◆ **ASSIGNMENT**
Line by line, set down the records below from the first line through the line containing "The docking port would allow". Omit the pictures.

|---|

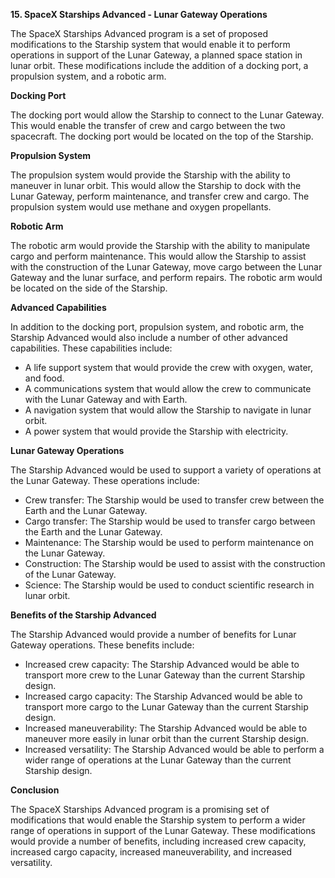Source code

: **15. SpaceX Starships Advanced - Lunar Gateway Operations**

The SpaceX Starships Advanced program is a set of proposed modifications to the Starship system that would enable it to perform operations in support of the Lunar Gateway, a planned space station in lunar orbit. These modifications include the addition of a docking port, a propulsion system, and a robotic arm.

**Docking Port**

The docking port would allow the Starship to connect to the Lunar Gateway. This would enable the transfer of crew and cargo between the two spacecraft. The docking port would be located on the top of the Starship.

**Propulsion System**

The propulsion system would provide the Starship with the ability to maneuver in lunar orbit. This would allow the Starship to dock with the Lunar Gateway, perform maintenance, and transfer crew and cargo. The propulsion system would use methane and oxygen propellants.

**Robotic Arm**

The robotic arm would provide the Starship with the ability to manipulate cargo and perform maintenance. This would allow the Starship to assist with the construction of the Lunar Gateway, move cargo between the Lunar Gateway and the lunar surface, and perform repairs. The robotic arm would be located on the side of the Starship.

**Advanced Capabilities**

In addition to the docking port, propulsion system, and robotic arm, the Starship Advanced would also include a number of other advanced capabilities. These capabilities include:

* A life support system that would provide the crew with oxygen, water, and food.
* A communications system that would allow the crew to communicate with the Lunar Gateway and with Earth.
* A navigation system that would allow the Starship to navigate in lunar orbit.
* A power system that would provide the Starship with electricity.

**Lunar Gateway Operations**

The Starship Advanced would be used to support a variety of operations at the Lunar Gateway. These operations include:

* Crew transfer: The Starship would be used to transfer crew between the Earth and the Lunar Gateway.
* Cargo transfer: The Starship would be used to transfer cargo between the Earth and the Lunar Gateway.
* Maintenance: The Starship would be used to perform maintenance on the Lunar Gateway.
* Construction: The Starship would be used to assist with the construction of the Lunar Gateway.
* Science: The Starship would be used to conduct scientific research in lunar orbit.

**Benefits of the Starship Advanced**

The Starship Advanced would provide a number of benefits for Lunar Gateway operations. These benefits include:

* Increased crew capacity: The Starship Advanced would be able to transport more crew to the Lunar Gateway than the current Starship design.
* Increased cargo capacity: The Starship Advanced would be able to transport more cargo to the Lunar Gateway than the current Starship design.
* Increased maneuverability: The Starship Advanced would be able to maneuver more easily in lunar orbit than the current Starship design.
* Increased versatility: The Starship Advanced would be able to perform a wider range of operations at the Lunar Gateway than the current Starship design.

**Conclusion**

The SpaceX Starships Advanced program is a promising set of modifications that would enable the Starship system to perform a wider range of operations in support of the Lunar Gateway. These modifications would provide a number of benefits, including increased crew capacity, increased cargo capacity, increased maneuverability, and increased versatility.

|---|

◆ **EXERCISE SOLUTION**
Source code

: **15. SpaceX Starships Advanced - Lunar Gateway Operations**

The SpaceX Starships Advanced program is a set of proposed modifications to the Starship system that would enable it to perform operations in support of the Lunar Gateway, a planned space station in lunar orbit. These modifications include the addition of a docking port, a propulsion system, and a robotic arm.

**Docking Port**

The docking port would allow the Starship to connect to the Lunar Gateway. This would enable the transfer of crew and cargo between the two spacecraft. The docking port would be located on the top of the Starship.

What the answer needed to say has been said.